#### [Exercise details]
Retype each entry exactly. Skip any pictures.

#### [Supplied entries]

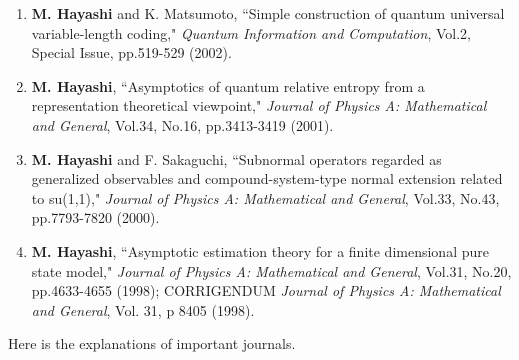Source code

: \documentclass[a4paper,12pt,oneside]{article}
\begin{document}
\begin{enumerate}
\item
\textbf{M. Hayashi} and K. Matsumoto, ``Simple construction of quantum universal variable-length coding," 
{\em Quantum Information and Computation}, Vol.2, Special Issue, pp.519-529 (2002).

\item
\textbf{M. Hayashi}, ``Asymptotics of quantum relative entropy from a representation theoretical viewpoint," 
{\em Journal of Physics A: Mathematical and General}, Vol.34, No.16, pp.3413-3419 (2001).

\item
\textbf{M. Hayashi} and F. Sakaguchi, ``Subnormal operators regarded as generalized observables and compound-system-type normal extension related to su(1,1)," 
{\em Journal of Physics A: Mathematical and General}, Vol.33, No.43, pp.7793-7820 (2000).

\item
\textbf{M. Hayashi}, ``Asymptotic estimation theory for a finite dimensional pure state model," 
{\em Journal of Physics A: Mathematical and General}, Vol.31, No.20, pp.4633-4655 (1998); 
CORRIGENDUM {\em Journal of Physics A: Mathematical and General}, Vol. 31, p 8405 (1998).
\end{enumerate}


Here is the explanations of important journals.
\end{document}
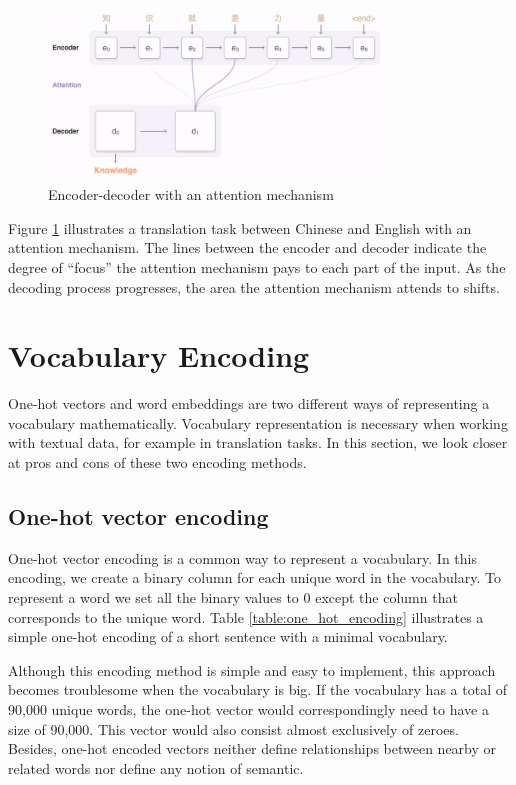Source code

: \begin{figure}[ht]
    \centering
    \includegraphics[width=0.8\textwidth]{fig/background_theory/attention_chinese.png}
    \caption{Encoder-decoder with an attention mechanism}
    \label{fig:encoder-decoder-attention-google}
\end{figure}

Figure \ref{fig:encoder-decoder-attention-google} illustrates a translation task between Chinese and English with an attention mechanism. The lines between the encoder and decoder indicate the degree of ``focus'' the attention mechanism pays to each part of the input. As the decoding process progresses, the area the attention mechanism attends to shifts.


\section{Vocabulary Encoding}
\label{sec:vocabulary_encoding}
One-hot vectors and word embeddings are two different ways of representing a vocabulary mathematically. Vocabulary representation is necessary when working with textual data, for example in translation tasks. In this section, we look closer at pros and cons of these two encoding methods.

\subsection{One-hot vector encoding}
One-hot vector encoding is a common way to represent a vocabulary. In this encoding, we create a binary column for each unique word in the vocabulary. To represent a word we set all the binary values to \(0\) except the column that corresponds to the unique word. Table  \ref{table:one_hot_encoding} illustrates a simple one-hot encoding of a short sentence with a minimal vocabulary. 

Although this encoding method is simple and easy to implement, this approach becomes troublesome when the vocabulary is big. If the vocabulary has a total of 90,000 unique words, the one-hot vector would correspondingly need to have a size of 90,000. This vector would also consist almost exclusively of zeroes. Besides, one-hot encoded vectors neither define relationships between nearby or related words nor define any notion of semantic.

#### [Answer to this task]
Source code

: \documentclass[a4paper,12pt,oneside]{article}
\begin{document}
\begin{enumerate}
\item
\textbf{M. Hayashi} and K. Matsumoto, ``Simple construction of quantum universal variable-length coding," 
{\em Quantum Information and Computation}, Vol.2, Special Issue, pp.519-529 (2002).

\item
\textbf{M. Hayashi}, ``Asymptotics of quantum relative entropy from a representation theoretical viewpoint," 
{\em Journal of Physics A: Mathematical and General}, Vol.34, No.16, pp.3413-3419 (2001).

\item
\textbf{M. Hayashi} and F. Sakaguchi, ``Subnormal operators regarded as generalized observables and compound-system-type normal extension related to su(1,1)," 
{\em Journal of Physics A: Mathematical and General}, Vol.33, No.43, pp.7793-7820 (2000).

\item
\textbf{M. Hayashi}, ``Asymptotic estimation theory for a finite dimensional pure state model," 
{\em Journal of Physics A: Mathematical and General}, Vol.31, No.20, pp.4633-4655 (1998); 
CORRIGENDUM {\em Journal of Physics A: Mathematical and General}, Vol. 31, p 8405 (1998).
\end{enumerate}


Here is the explanations of important journals.
\end{document}
Source code

: \begin{figure}[ht]
    \centering
    \includegraphics[width=0.8\textwidth]{fig/background_theory/attention_chinese.png}
    \caption{Encoder-decoder with an attention mechanism}
    \label{fig:encoder-decoder-attention-google}
\end{figure}

Figure \ref{fig:encoder-decoder-attention-google} illustrates a translation task between Chinese and English with an attention mechanism. The lines between the encoder and decoder indicate the degree of ``focus'' the attention mechanism pays to each part of the input. As the decoding process progresses, the area the attention mechanism attends to shifts.


\section{Vocabulary Encoding}
\label{sec:vocabulary_encoding}
One-hot vectors and word embeddings are two different ways of representing a vocabulary mathematically. Vocabulary representation is necessary when working with textual data, for example in translation tasks. In this section, we look closer at pros and cons of these two encoding methods.

\subsection{One-hot vector encoding}
One-hot vector encoding is a common way to represent a vocabulary. In this encoding, we create a binary column for each unique word in the vocabulary. To represent a word we set all the binary values to \(0\) except the column that corresponds to the unique word. Table  \ref{table:one_hot_encoding} illustrates a simple one-hot encoding of a short sentence with a minimal vocabulary. 

Although this encoding method is simple and easy to implement, this approach becomes troublesome when the vocabulary is big. If the vocabulary has a total of 90,000 unique words, the one-hot vector would correspondingly need to have a size of 90,000. This vector would also consist almost exclusively of zeroes. Besides, one-hot encoded vectors neither define relationships between nearby or related words nor define any notion of semantic.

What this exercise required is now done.